The original personal computers, from the 1970s, were mostly for geeks in high-school computer clubs before Jobs and his partner, Steve Wozniak, founded Apple in 1976. Their first product, the Apple I, was a hobbyist’s toy. The following year, Apple released the Apple II, which was used in schools, and, to a lesser extent, homes, where parents did accounting, word processing, and stored recipes, and kids did their homework and played computer games. Apple was the uncontested leader in the modest personal-computer market in 1981, when IBM, at the time the most formidable name in mainframe computers, released its PC. The Apple II never cracked the business market, which was where the big money was. To most of corporate America, Apple’s computers were for kids, not Fortune 500 companies. IBM was a trusted brand, and it trounced Apple. By 1984, Apple’s market share had declined by half.

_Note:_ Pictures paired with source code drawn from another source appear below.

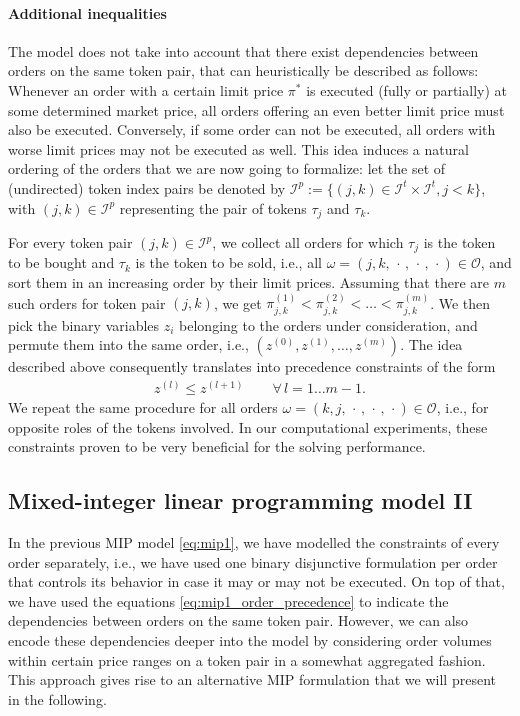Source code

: \documentclass[11pt,parskip=full]{scrartcl}%
\newcommand*{\ie}{i.e., }
\newcommand*{\orders}{\mathcal{O}}          %
\newcommand*{\itokens}{\mathcal{I}^t}       %
\newcommand*{\itokenpairs}{\mathcal{I}^p}   %
\begin{document}
\vspace{-.5cm}
\paragraph{Additional inequalities}

The model does not take into account that there exist dependencies between orders on the same token
pair, that can heuristically be described as follows:
Whenever an order with a certain limit price $ \pi^* $ is executed (fully or partially) at some
determined market price, all orders offering an even better limit price must also be executed.
Conversely, if some order can not be executed, all orders with worse limit prices may not be
executed as well.
This idea induces a natural ordering of the orders that we are now going to formalize:
let the set of (undirected) token index pairs be denoted by
$ \itokenpairs := \{(j,k) \in \itokens \times \itokens, j < k\} $, with $ (j,k) \in \itokenpairs $
representing the pair of tokens $ \tau_j $ and $ \tau_k $.

For every token pair $ (j,k) \in \itokenpairs $, we collect all orders for which $ \tau_j $ is the
token to be bought and $ \tau_k $ is the token to be sold, \ie all
$ \omega = (j, k,\, \cdot \,,\, \cdot \,,\, \cdot) \in \orders $,
and sort them in an increasing order by their limit prices.
Assuming that there are $ m $ such orders for token pair $ (j,k) $, we get
$ \pi^{(1)}_{j,k} < \pi^{(2)}_{j,k} < \ldots < \pi^{(m)}_{j,k} $.
We then pick the binary variables $ z_i $ belonging to the orders under consideration, and permute
them into the same order, \ie $ (z^{(0)}, z^{(1)}, \ldots, z^{(m)}) $.
The idea described above consequently translates into precedence constraints of the form
\begin{align}
  z^{(l)} \le z^{(l+1)} \qquad \forall \, l = 1 \ldots m\!-\!1.
  \label{eq:mip1_order_precedence}
\end{align}
We repeat the same procedure for all orders
$ \omega = (k, j,\, \cdot \,,\, \cdot \,,\, \cdot) \in \orders $,
\ie for opposite roles of the tokens involved.
In our computational experiments, these constraints proven to be very beneficial for the solving
performance.


\newpage
\subsection{Mixed-integer linear programming model II}
\label{subsec:MIP2}

In the previous MIP model \eqref{eq:mip1}, we have modelled the constraints of every order
separately, \ie we have used one binary disjunctive formulation per order that controls its
behavior in case it may or may not be executed.
On top of that, we have used the equations \eqref{eq:mip1_order_precedence} to indicate the
dependencies between orders on the same token pair.
However, we can also encode these dependencies deeper into the model by considering order volumes
within certain price ranges on a token pair in a somewhat aggregated fashion.
This approach gives rise to an alternative MIP formulation that we will present in the following.
\end{document}
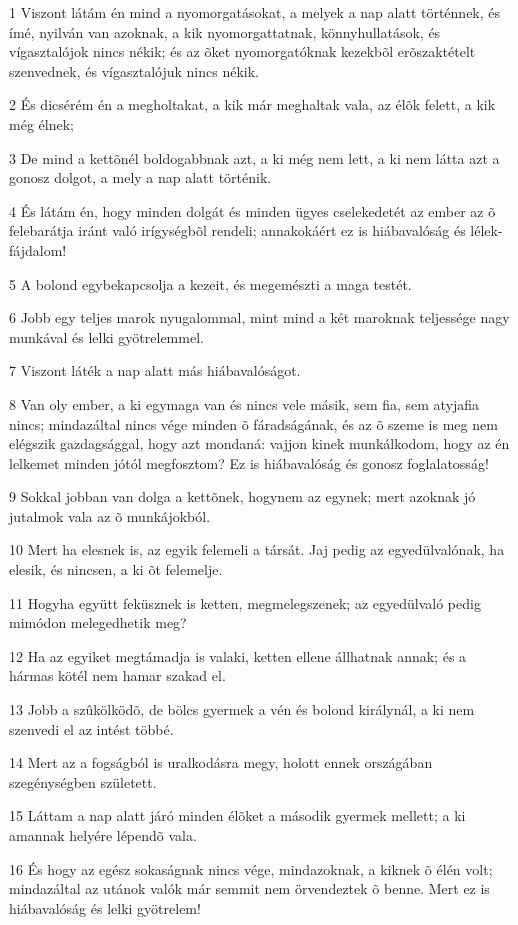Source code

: \par 1 Viszont látám én mind a nyomorgatásokat, a melyek a nap alatt történnek, és ímé, nyilván van azoknak, a kik nyomorgattatnak, könnyhullatások, és vígasztalójok nincs nékik; és az õket nyomorgatóknak kezekbõl erõszaktételt szenvednek, és vígasztalójuk nincs nékik.
\par 2 És dicsérém én a megholtakat, a kik már meghaltak vala, az élõk felett, a kik még élnek;
\par 3 De mind a kettõnél boldogabbnak azt, a ki még nem lett, a ki nem látta azt a gonosz dolgot, a mely a nap alatt történik.
\par 4 És látám én, hogy minden dolgát és minden ügyes cselekedetét az ember az õ felebarátja iránt való irígységbõl rendeli; annakokáért ez is hiábavalóság és lélek-fájdalom!
\par 5 A bolond egybekapcsolja a kezeit, és megemészti a maga testét.
\par 6 Jobb egy teljes marok nyugalommal, mint mind a két maroknak teljessége nagy munkával és lelki gyötrelemmel.
\par 7 Viszont láték a nap alatt más hiábavalóságot.
\par 8 Van oly ember, a ki egymaga van és nincs vele másik, sem fia, sem atyjafia nincs; mindazáltal nincs vége minden õ fáradságának, és az õ szeme is meg nem elégszik gazdagsággal, hogy azt mondaná: vajjon kinek munkálkodom, hogy az én lelkemet minden jótól megfosztom? Ez is hiábavalóság és gonosz foglalatosság!
\par 9 Sokkal jobban van dolga a kettõnek, hogynem az egynek; mert azoknak jó jutalmok vala az õ munkájokból.
\par 10 Mert ha elesnek is, az egyik felemeli a társát. Jaj pedig az egyedülvalónak, ha elesik, és nincsen, a ki õt felemelje.
\par 11 Hogyha együtt feküsznek is ketten, megmelegszenek; az egyedülvaló pedig mimódon melegedhetik meg?
\par 12 Ha az egyiket megtámadja is valaki, ketten ellene állhatnak annak; és a hármas kötél nem hamar szakad el.
\par 13 Jobb a szûkölködõ, de bölcs gyermek a vén és bolond királynál, a ki nem szenvedi el az intést többé.
\par 14 Mert az a fogságból is uralkodásra megy, holott ennek országában szegénységben született.
\par 15 Láttam a nap alatt járó minden élõket a második gyermek mellett; a ki amannak helyére lépendõ vala.
\par 16 És hogy az egész sokaságnak nincs vége, mindazoknak, a kiknek õ élén volt; mindazáltal az utánok valók már semmit nem örvendeztek õ benne. Mert ez is hiábavalóság és lelki gyötrelem!

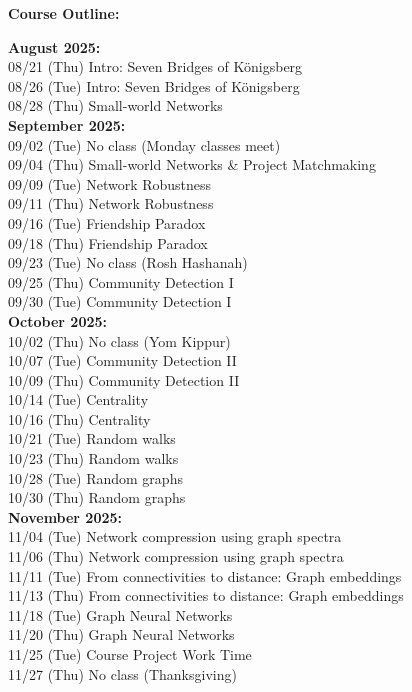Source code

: \documentclass[11pt, a4paper]{article}
\begin{document}
\noindent \textbf{Course Outline:}
\begin{center}
\begin{minipage}{5in}
\begin{flushleft}
\textbf{August 2025:} \\
08/21 (Thu) \dotfill Intro: Seven Bridges of Königsberg \\
08/26 (Tue) \dotfill Intro: Seven Bridges of Königsberg \\
08/28 (Thu) \dotfill Small-world Networks \\

\textbf{September 2025:} \\
09/02 (Tue) \dotfill No class (Monday classes meet) \\
09/04 (Thu) \dotfill Small-world Networks \& Project Matchmaking\\
09/09 (Tue) \dotfill Network Robustness \\
09/11 (Thu) \dotfill Network Robustness \\
09/16 (Tue) \dotfill Friendship Paradox \\
09/18 (Thu) \dotfill Friendship Paradox \\
09/23 (Tue) \dotfill No class (Rosh Hashanah) \\
09/25 (Thu) \dotfill Community Detection I \\
09/30 (Tue) \dotfill Community Detection I \\

\textbf{October 2025:} \\
10/02 (Thu) \dotfill No class (Yom Kippur) \\
10/07 (Tue) \dotfill Community Detection II \\
10/09 (Thu) \dotfill Community Detection II \\
10/14 (Tue) \dotfill Centrality \\
10/16 (Thu) \dotfill Centrality \\
10/21 (Tue) \dotfill Random walks \\
10/23 (Thu) \dotfill Random walks \\
10/28 (Tue) \dotfill Random graphs \\
10/30 (Thu) \dotfill Random graphs \\

\textbf{November 2025:} \\
11/04 (Tue) \dotfill Network compression using graph spectra \\
11/06 (Thu) \dotfill Network compression using graph spectra \\
11/11 (Tue) \dotfill From connectivities to distance: Graph embeddings \\
11/13 (Thu) \dotfill From connectivities to distance: Graph embeddings \\
11/18 (Tue) \dotfill Graph Neural Networks \\
11/20 (Thu) \dotfill Graph Neural Networks \\
11/25 (Tue) \dotfill Course Project Work Time \\
11/27 (Thu) \dotfill No class (Thanksgiving) \\


\end{flushleft}
\end{minipage}
\end{center}
\end{document}
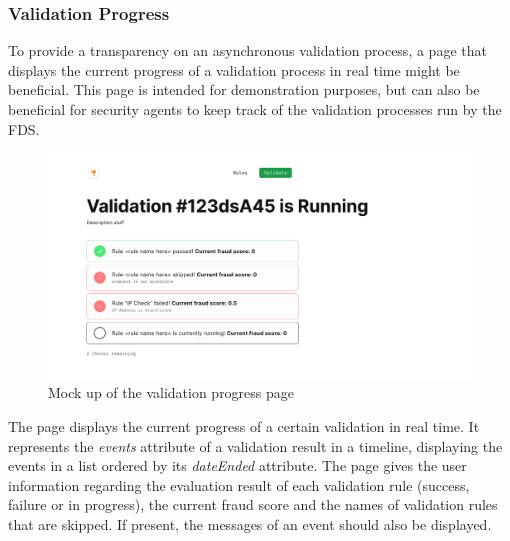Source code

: \newpage
\subsubsection{Validation Progress}

To provide a transparency on an asynchronous validation process, a page that displays the current progress of a validation process in real time might be beneficial. This page is intended for demonstration purposes, but can also be beneficial for security agents to keep track of the validation processes run by the FDS.

\begin{figure}[!h]
 \includegraphics[width=\textwidth]{diagrams/mockup_validation_progress.png}
 \caption{Mock up of the validation progress page}
\end{figure}

The page displays the current progress of a certain validation in real time. It represents the \emph{events} attribute of a validation result in a timeline, displaying the events in a list ordered by its \emph{dateEnded} attribute. The page gives the user information regarding the evaluation result of each validation rule (success, failure or in progress), the current fraud score and the names of validation rules that are skipped. If present, the messages of an event should also be displayed. 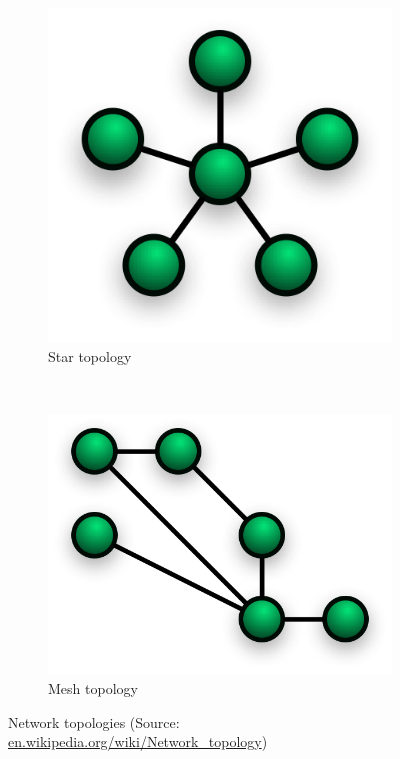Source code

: \begin{figure}
    \centering
    \begin{subfigure}[b]{0.3\textwidth}
      \includegraphics[width=\textwidth]{res/star.png}
      \caption{Star topology}
      \label{fig:star}
    \end{subfigure}
    ~
    \begin{subfigure}[b]{0.3\textwidth}
        \includegraphics[width=\textwidth]{res/mesh.png}
        \caption{Mesh topology}
        \label{fig:mesh}
    \end{subfigure}
    \caption{Network topologies (Source: \url{en.wikipedia.org/wiki/Network_topology})}
    \label{fig:topology}
\end{figure}

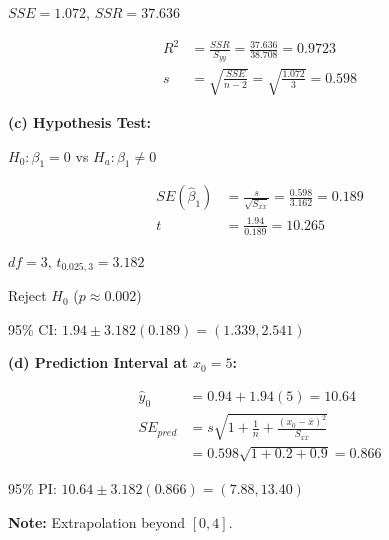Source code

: \documentclass[10pt,twocolumn]{article}
\begin{document}
\(SSE = 1.072\), \(SSR = 37.636\)

\begin{align*}
R^2 &= \frac{SSR}{S_{yy}} = \frac{37.636}{38.708} = \boxed{0.9723} \\
s &= \sqrt{\frac{SSE}{n-2}} = \sqrt{\frac{1.072}{3}} = \boxed{0.598}
\end{align*}

\textbf{(c) Hypothesis Test:}

\(H_0: \beta_1 = 0\) vs \(H_a: \beta_1 \neq 0\)

\begin{align*}
SE(\hat{\beta}_1) &= \frac{s}{\sqrt{S_{xx}}} = \frac{0.598}{3.162} = 0.189 \\
t &= \frac{1.94}{0.189} = \boxed{10.265}
\end{align*}

\(df=3\), \(t_{0.025,3} = 3.182\)

Reject \(H_0\) (\(p \approx 0.002\))

95\% CI: \(1.94 \pm 3.182(0.189) = \boxed{(1.339, 2.541)}\)

\textbf{(d) Prediction Interval at \(x_0=5\):}

\begin{align*}
\hat{y}_0 &= 0.94 + 1.94(5) = \boxed{10.64} \\
SE_{pred} &= s\sqrt{1 + \frac{1}{n} + \frac{(x_0-\bar{x})^2}{S_{xx}}} \\
&= 0.598\sqrt{1 + 0.2 + 0.9} = \boxed{0.866}
\end{align*}

95\% PI: \(10.64 \pm 3.182(0.866) = \boxed{(7.88, 13.40)}\)

\textbf{Note:} Extrapolation beyond \([0,4]\).
\end{document}
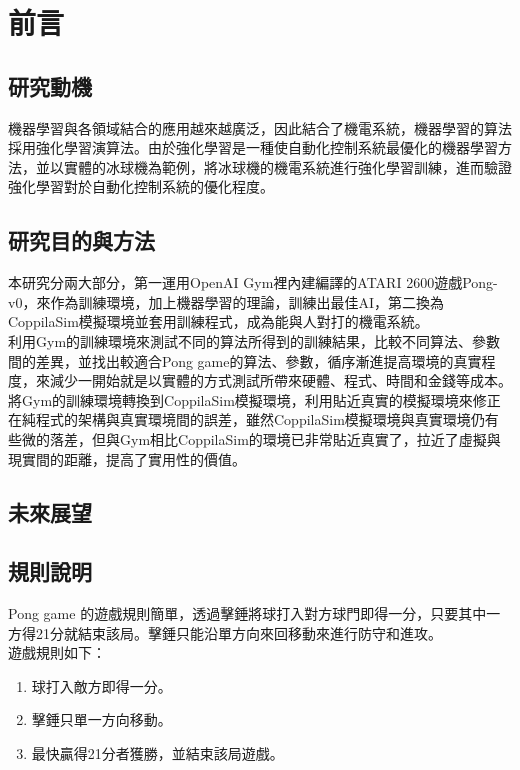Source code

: \documentclass[14pt,a4paper]{report}  %
\begin{document}
\chapter{前言}
\renewcommand{\baselinestretch}{10.0} %
\setcounter{page}{1}  %
\fontsize{14pt}{2.5pt}\sectionef
\section{研究動機}
 機器學習與各領域結合的應用越來越廣泛，因此結合了機電系統，機器學習的算法採用強化學習演算法。由於強化學習是一種使自動化控制系統最優化的機器學習方法，並以實體的冰球機為範例，將冰球機的機電系統進行強化學習訓練，進而驗證強化學習對於自動化控制系統的優化程度。
 
\section{研究目的與方法}
 本研究分兩大部分，第一運用OpenAI Gym裡內建編譯的ATARI 2600遊戲Pong-v0，來作為訓練環境，加上機器學習的理論，訓練出最佳AI，第二換為CoppilaSim模擬環境並套用訓練程式，成為能與人對打的機電系統。\\
 
 利用Gym的訓練環境來測試不同的算法所得到的訓練結果，比較不同算法、參數間的差異，並找出較適合Pong game的算法、參數，循序漸進提高環境的真實程度，來減少一開始就是以實體的方式測試所帶來硬體、程式、時間和金錢等成本。\\

 將Gym的訓練環境轉換到CoppilaSim模擬環境，利用貼近真實的模擬環境來修正在純程式的架構與真實環境間的誤差，雖然CoppilaSim模擬環境與真實環境仍有些微的落差，但與Gym相比CoppilaSim的環境已非常貼近真實了，拉近了虛擬與現實間的距離，提高了實用性的價值。
\section{未來展望}
\qquad 
\section{規則說明}
 Pong game 的遊戲規則簡單，透過擊錘將球打入對方球門即得一分，只要其中一方得21分就結束該局。擊錘只能沿單方向來回移動來進行防守和進攻。\\
遊戲規則如下：
\begin{enumerate}
\item 球打入敵方即得一分。
\item 擊錘只單一方向移動。
\item 最快贏得21分者獲勝，並結束該局遊戲。
\end{enumerate}
\end{document}
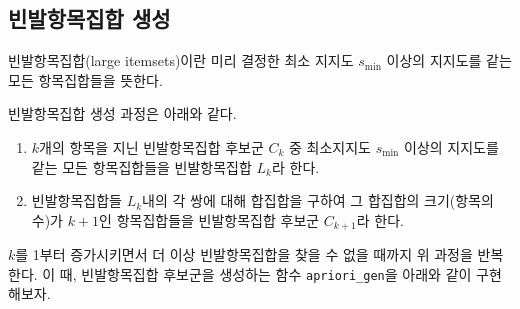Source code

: \documentclass[
]{book}
\providecommand{\tightlist}{%
  \setlength{\itemsep}{0pt}\setlength{\parskip}{0pt}}
\begin{document}
\hypertarget{apriori-large-itemsets}{%
\subsection{빈발항목집합 생성}\label{apriori-large-itemsets}}

빈발항목집합(large itemsets)이란 미리 결정한 최소 지지도 \(s_{\text{min}}\) 이상의 지지도를 같는 모든 항목집합들을 뜻한다.

빈발항목집합 생성 과정은 아래와 같다.

\begin{enumerate}
\def\labelenumi{\arabic{enumi}.}
\tightlist
\item
  \(k\)개의 항목을 지닌 빈발항목집합 후보군 \(C_{k}\) 중 최소지지도 \(s_{\text{min}}\) 이상의 지지도를 같는 모든 항목집합들을 빈발항목집합 \(L_{k}\)라 한다.
\item
  빈발항목집합들 \(L_{k}\)내의 각 쌍에 대해 합집합을 구하여 그 합집합의 크기(항목의 수)가 \(k + 1\)인 항목집합들을 빈발항목집합 후보군 \(C_{k + 1}\)라 한다.
\end{enumerate}

\(k\)를 1부터 증가시키면서 더 이상 빈발항목집합을 찾을 수 없을 때까지 위 과정을 반복한다. 이 때, 빈발항목집합 후보군을 생성하는 함수 \texttt{apriori\_gen}을 아래와 같이 구현해보자.
\end{document}
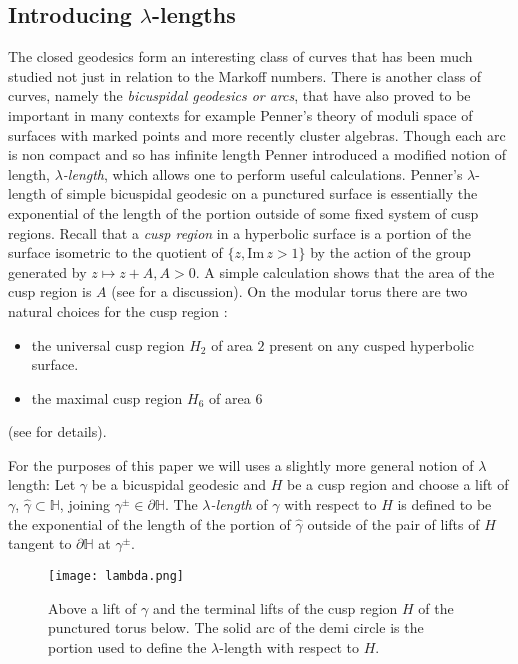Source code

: \documentclass[12pt,a4paper]{amsart}
\def\HH{\mathbb{H}}
\def\im{\mathrm{Im}\,}
\begin{document}
\subsection{Introducing $\lambda$-lengths}


The closed geodesics form an interesting class of curves that has been much
studied not just in relation to the Markoff numbers. There is another class of
curves, namely the \textit{bicuspidal geodesics or arcs}, that have also proved
to be important in many contexts for example Penner's theory of moduli space of
surfaces with marked points and more recently cluster algebras. Though each arc
is non compact and so has infinite length Penner \cite{bob} introduced a
modified notion of length, \textit{$\lambda$-length}, which allows one to
perform useful calculations.  Penner's $\lambda$-length of simple bicuspidal
geodesic on a punctured surface is essentially the exponential of  the length
of the portion outside of some fixed system of cusp regions. Recall that a
\textit{cusp region} in a hyperbolic surface is a portion of the surface
isometric to  the quotient of $\{ z, \im z > 1\}$ by the action of the group
generated by $z \mapsto z + A, A > 0$. A simple calculation shows that the area
of the cusp region is $A$ (see \cite{thesis} for a discussion). On the modular
torus there are two natural choices for the cusp region :

\begin{itemize}
\item the universal cusp region $H_2$  of area $2$ present on any cusped hyperbolic surface.
\item the  maximal cusp region $H_6$ of area $6$ 
\end{itemize}
(see \cite{thesis} for details).

For the purposes of this paper we will uses a slightly more general notion of
$\lambda$ length: Let $\gamma$ be a bicuspidal geodesic and $H$ be a cusp
region and choose a lift of  
$\gamma$, $\hat{\gamma}\subset \HH$,
joining $\gamma^\pm \in \partial \HH$.
The \textit{$\lambda$-length} of $\gamma$ with respect to $H$ is
defined to be the exponential of the length of the portion of $\hat{\gamma}$ 
outside of the pair of lifts of $H$ tangent to $\partial \HH$ at $\gamma^\pm$.

\begin{figure}[ht]
\begin{center}
\texttt{[image: lambda.png]}
\end{center}
\caption{Above a lift of $\gamma$ and the terminal lifts of the cusp region $H$ of the punctured torus below.
The solid arc of the demi circle is the portion used to define the $\lambda$-length  with respect to $H$.}
	\label{fig:lambda length}
\end{figure}
\end{document}
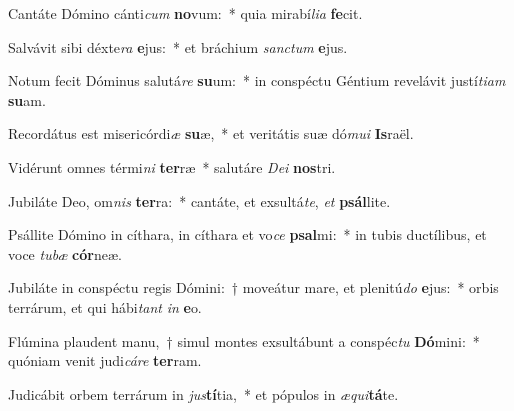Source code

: \item Cantáte Dómino cánti\textit{cum} \textbf{no}vum:~* quia mirabí\textit{li}\textit{a} \textbf{fe}cit.
\item Salvávit sibi déxte\textit{ra} \textbf{e}jus:~* et bráchium \textit{sanc}\textit{tum} \textbf{e}jus.
\item Notum fecit Dóminus salutá\textit{re} \textbf{su}um:~* in conspéctu Géntium revelávit justí\textit{ti}\textit{am} \textbf{su}am.
\item Recordátus est misericórdi\textit{æ} \textbf{su}æ,~* et veritátis suæ dó\textit{mu}\textit{i} \textbf{Is}raël.
\item Vidérunt omnes térmi\textit{ni} \textbf{ter}ræ~* salutáre \textit{De}\textit{i} \textbf{nos}tri.
\item Jubiláte Deo, om\textit{nis} \textbf{ter}ra:~* cantáte, et exsultá\textit{te}, \textit{et} \textbf{psál}lite.
\item Psállite Dómino in cíthara, in cíthara et vo\textit{ce} \textbf{psal}mi:~* in tubis ductílibus, et voce \textit{tu}\textit{bæ} \textbf{cór}neæ.
\item Jubiláte in conspéctu regis Dómini:~† moveátur mare, et plenitú\textit{do} \textbf{e}jus:~* orbis terrárum, et qui hábi\textit{tant} \textit{in} \textbf{e}o.
\item Flúmina plaudent manu,~† simul montes exsultábunt a conspéc\textit{tu} \textbf{Dó}mini:~* quóniam venit judi\textit{cá}\textit{re} \textbf{ter}ram.
\item Judicábit orbem terrárum in \textit{jus}\textbf{tí}tia,~* et pópulos in \textit{æ}\textit{qui}\textbf{tá}te.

Jobs attempted to fight back with new, more powerful models, including the Apple III and Lisa, but they were failures. In the early 1980s, industry wags speculated that another Apple failure could sink the company, and there were even rumors that an IBM-Apple takeover was imminent. (Typical of Apple bravado, when I met him, Randy Wigginton, a 24-year-old software designer, squelched the rumor. “IBM already said they weren’t for sale,” he cracked.) During our interview, Jobs admitted he was “betting the store” on the Macintosh. “Yeah, we felt the weight of the world on our shoulders,” he said. “We knew that we had to pull the rabbit out of the hat with Macintosh, or else we’d never realize the dreams we had for either the products or the company.”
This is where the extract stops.